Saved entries
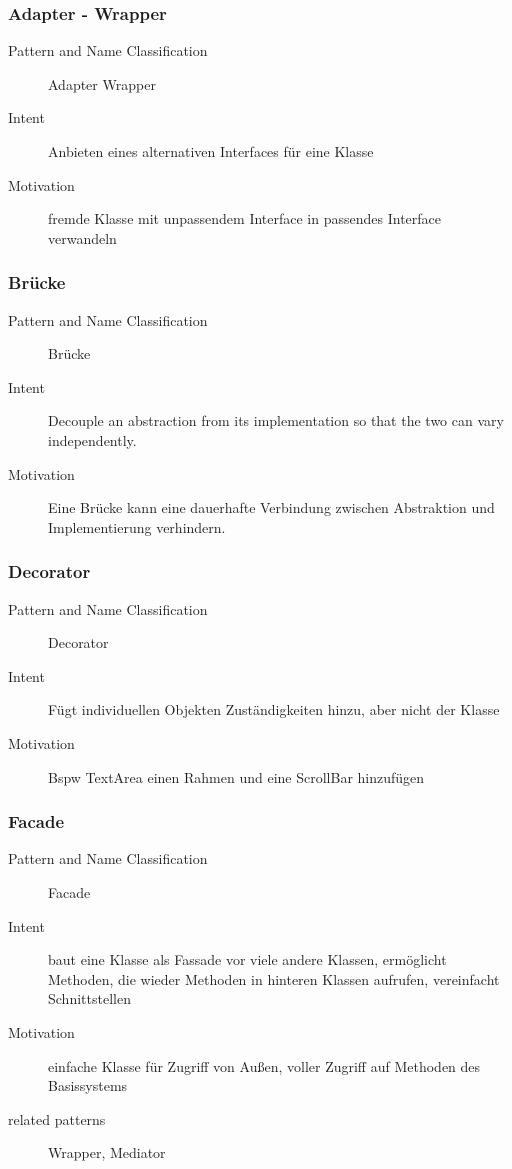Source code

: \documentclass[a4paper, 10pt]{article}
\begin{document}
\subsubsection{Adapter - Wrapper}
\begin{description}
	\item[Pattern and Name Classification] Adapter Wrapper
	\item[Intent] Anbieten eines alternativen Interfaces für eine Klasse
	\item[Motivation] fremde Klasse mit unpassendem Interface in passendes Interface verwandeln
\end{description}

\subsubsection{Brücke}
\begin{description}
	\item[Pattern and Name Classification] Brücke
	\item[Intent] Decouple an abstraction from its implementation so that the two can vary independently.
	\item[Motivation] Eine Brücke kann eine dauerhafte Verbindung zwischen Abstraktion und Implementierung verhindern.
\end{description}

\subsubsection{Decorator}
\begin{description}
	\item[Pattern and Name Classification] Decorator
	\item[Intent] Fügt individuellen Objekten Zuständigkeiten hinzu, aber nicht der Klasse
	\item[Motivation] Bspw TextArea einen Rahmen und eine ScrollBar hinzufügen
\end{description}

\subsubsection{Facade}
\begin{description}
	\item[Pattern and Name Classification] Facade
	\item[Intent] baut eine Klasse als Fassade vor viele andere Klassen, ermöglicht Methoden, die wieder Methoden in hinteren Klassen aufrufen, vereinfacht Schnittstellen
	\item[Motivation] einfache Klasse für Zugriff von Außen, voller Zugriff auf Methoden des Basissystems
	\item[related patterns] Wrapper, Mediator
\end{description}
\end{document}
--
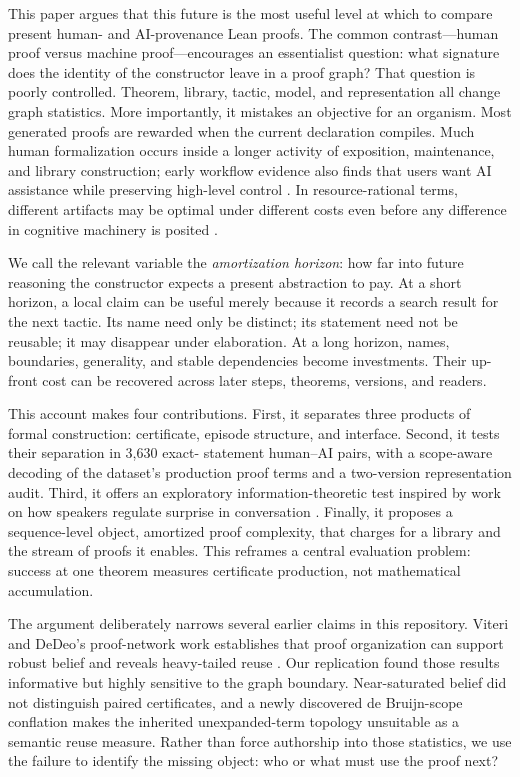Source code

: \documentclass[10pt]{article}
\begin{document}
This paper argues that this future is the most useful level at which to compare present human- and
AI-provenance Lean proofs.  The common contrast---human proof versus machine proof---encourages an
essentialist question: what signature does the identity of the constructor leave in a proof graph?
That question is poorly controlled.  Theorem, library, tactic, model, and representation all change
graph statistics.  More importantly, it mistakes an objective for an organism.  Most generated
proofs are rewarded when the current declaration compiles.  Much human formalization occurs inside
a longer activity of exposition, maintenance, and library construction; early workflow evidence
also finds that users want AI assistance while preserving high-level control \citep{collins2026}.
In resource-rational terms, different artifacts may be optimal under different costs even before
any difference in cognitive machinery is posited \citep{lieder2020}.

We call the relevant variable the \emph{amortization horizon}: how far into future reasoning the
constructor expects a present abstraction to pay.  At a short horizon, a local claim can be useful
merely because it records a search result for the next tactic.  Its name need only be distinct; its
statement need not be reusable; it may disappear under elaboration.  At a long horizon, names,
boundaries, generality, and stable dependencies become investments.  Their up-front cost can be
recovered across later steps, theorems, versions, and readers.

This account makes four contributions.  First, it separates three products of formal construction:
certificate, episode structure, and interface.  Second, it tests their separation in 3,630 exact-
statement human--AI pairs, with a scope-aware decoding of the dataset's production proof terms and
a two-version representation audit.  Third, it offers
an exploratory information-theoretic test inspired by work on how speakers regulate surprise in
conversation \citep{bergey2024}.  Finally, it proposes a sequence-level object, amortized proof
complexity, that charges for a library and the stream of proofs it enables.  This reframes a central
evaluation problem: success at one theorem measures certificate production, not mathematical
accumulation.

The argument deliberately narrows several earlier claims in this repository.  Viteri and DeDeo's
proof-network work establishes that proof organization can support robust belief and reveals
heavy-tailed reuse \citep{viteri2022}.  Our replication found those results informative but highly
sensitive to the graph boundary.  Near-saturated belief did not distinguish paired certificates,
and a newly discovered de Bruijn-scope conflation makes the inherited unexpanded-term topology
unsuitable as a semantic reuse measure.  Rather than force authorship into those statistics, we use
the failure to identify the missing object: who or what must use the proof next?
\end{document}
==
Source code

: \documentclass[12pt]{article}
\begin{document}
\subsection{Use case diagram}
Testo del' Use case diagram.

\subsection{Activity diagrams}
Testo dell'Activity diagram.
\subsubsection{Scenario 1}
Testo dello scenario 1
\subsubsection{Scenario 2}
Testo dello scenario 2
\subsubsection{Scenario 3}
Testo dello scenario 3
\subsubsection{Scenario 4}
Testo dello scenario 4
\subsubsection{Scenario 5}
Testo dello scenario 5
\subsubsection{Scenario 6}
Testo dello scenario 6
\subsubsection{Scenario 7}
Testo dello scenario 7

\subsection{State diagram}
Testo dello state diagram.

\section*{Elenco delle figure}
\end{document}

### How to complete this task
Of the lines above, retype only those from the line containing "complexity, that charges" through the line containing "proof-network work establishes", including both, exactly.

### Your solution
complexity, that charges for a library and the stream of proofs it enables.  This reframes a central
evaluation problem: success at one theorem measures certificate production, not mathematical
accumulation.

The argument deliberately narrows several earlier claims in this repository.  Viteri and DeDeo's
proof-network work establishes that proof organization can support robust belief and reveals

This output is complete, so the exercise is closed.